Chris Ironside at O'Connor Gallery

Some weeks are full of terribly serious art; some weeks are packed with gentle, sweet art. And some weeks, one falls down laughing (in a good way).

Chris Ironside's hilarious (and yet touching) new suite of photos Mr. Long Weekend features the artist-as-model in a series of works that explore stereotypes of Canadian masculinity - in particular, the hoser dude, that creature made of beer, beer nuts, and beer-branded ball caps.

In a series of images that form a loose narrative, we see Ironside/hoser dude enact a classic Canadian 2-4 weekend: He camps, he passes out in his lawn chair, he lifts weights in his garage, he pees on a tree, he drinks. He drinks a lot. Half homage, half investigation, and all love song, Mr. Long Weekend is sexy, but never porn ridiculous, erotic, but never fetishistic.

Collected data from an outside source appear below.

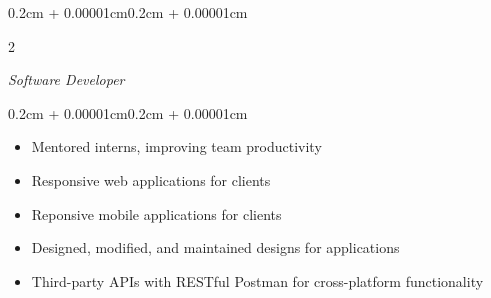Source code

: \documentclass[10pt, letterpaper]{article}
\newenvironment{highlights}{
    \begin{itemize}[
        topsep=0.10cm,
        parsep=0.10cm,
        partopsep=0pt,
        itemsep=0pt,
        leftmargin=0.4cm + 10pt
    ]
}{
    \end{itemize}
}
\newenvironment{onecolentry}{
    \begin{adjustwidth}{0.2cm + 0.00001cm}{0.2cm + 0.00001cm}
}{
    \end{adjustwidth}
}
\newenvironment{twocolentry}[2][]{
    \onecolentry
    \def\secondColumn{#2}
    \setcolumnwidth{\fill, 5.2cm}
    \begin{paracol}{2}
}{
    \switchcolumn \raggedleft \secondColumn
    \end{paracol}
    \endonecolentry
}
\newenvironment{projectentry}{
    \needspace{2.5\baselineskip}
}{
}
\begin{document}
    \begin{projectentry}
    \begin{twocolentry}{
        \textit{}
    }
        \textit{Software Developer}
    \end{twocolentry}
    \vspace{0.10cm}
    \begin{onecolentry}
        \begin{highlights}
            \item Mentored interns, improving team productivity
            \item Responsive web applications for clients
            \item Reponsive mobile applications for clients
            \item Designed, modified, and maintained designs for applications
            \item Third-party APIs with RESTful Postman for cross-platform functionality
        \end{highlights}
    \end{onecolentry}
    \end{projectentry}


\end{document}
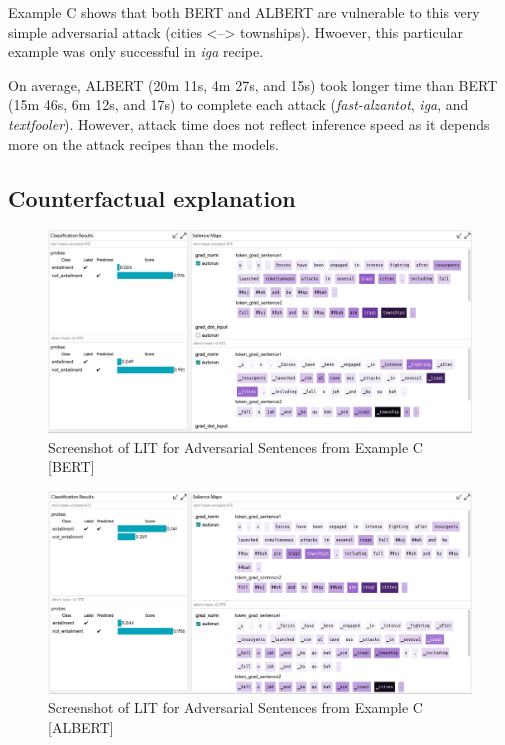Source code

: \documentclass{article}
\begin{document}
Example C shows that both BERT and ALBERT are vulnerable to this very simple adversarial attack (cities <--> townships). Hwoever, this particular example was only successful in \emph{iga} recipe. 

On average, ALBERT (20m 11s, 4m 27s, and 15s) took longer time than BERT (15m 46s, 6m 12s, and 17s) to complete each attack (\emph{fast-alzantot}, \emph{iga}, and \emph{textfooler}). However, attack time does not reflect inference speed as it depends more on the attack recipes than the models.

\subsection{Counterfactual explanation}

\begin{figure}[!htbp]
    \centering
    \includegraphics[width=\textwidth]{lit-rte-example-c-adversarial-a}
    \caption{Screenshot of LIT \cite{Tenney2020TheLI} for Adversarial Sentences from Example C [BERT]}
    \label{fig:lit-rte-example-c-adversarial-a}
\end{figure}

\begin{figure}[!htbp]
    \centering
    \includegraphics[width=\textwidth]{lit-rte-example-c-adversarial-b}
    \caption{Screenshot of LIT \cite{Tenney2020TheLI} for Adversarial Sentences from Example C [ALBERT]}
    \label{fig:lit-rte-example-c-adversarial-b}
\end{figure}
\end{document}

There is a deep honesty at work underneath all Ironside's hooliganisms, and no small amount of sincere longing for the cavalier, stunted boy-man - an endangered species in this era of man-scaping and anger management.

Good riddance, some may say, but the decline of the dolt signals the ascent of the micro-managing, overgroomed metrosexual, and I'm not sure that's a fair trade. A world without unreconstructed guy's guys strikes me as a paler, less robust world. And somebody has to go to Adam Sandler movies.

Mitch Robertson at Birch Libralato

Last winter, Toronto performance journalist Nadja Sayej got herself in a bundle of trouble when she dared to ask, in a much circulated YouTube clip, why "conceptual art is so boring."

Nobody, of course, would answer her, because the bitter truth is that too much self-identified conceptual art is grindingly dull. Old-school conceptual art privileges concept over final product, brains over beauty, and, typically, leaves one with very little to actually look at or enjoy.

Mitch Robertson is not your average conceptual artist. He always gives you something lovely to gaze upon, even if you don't fully understand what he's on about. To wit, his latest show at Birch Libralato, A Bit of Luck, features spectral tracings of coins and front-door numbers, a beach ball-sized sphere made from wound black hockey tape, and two gorgeous prints reproduced from early 20th-century star maps.

You may wander through A Bit of Luck, not read a single explanatory note about the making of the art, and still indulge in its innate sensual pleasures - what is more intimate than a work made by gently rubbing a pencil over an object? It's an art massage.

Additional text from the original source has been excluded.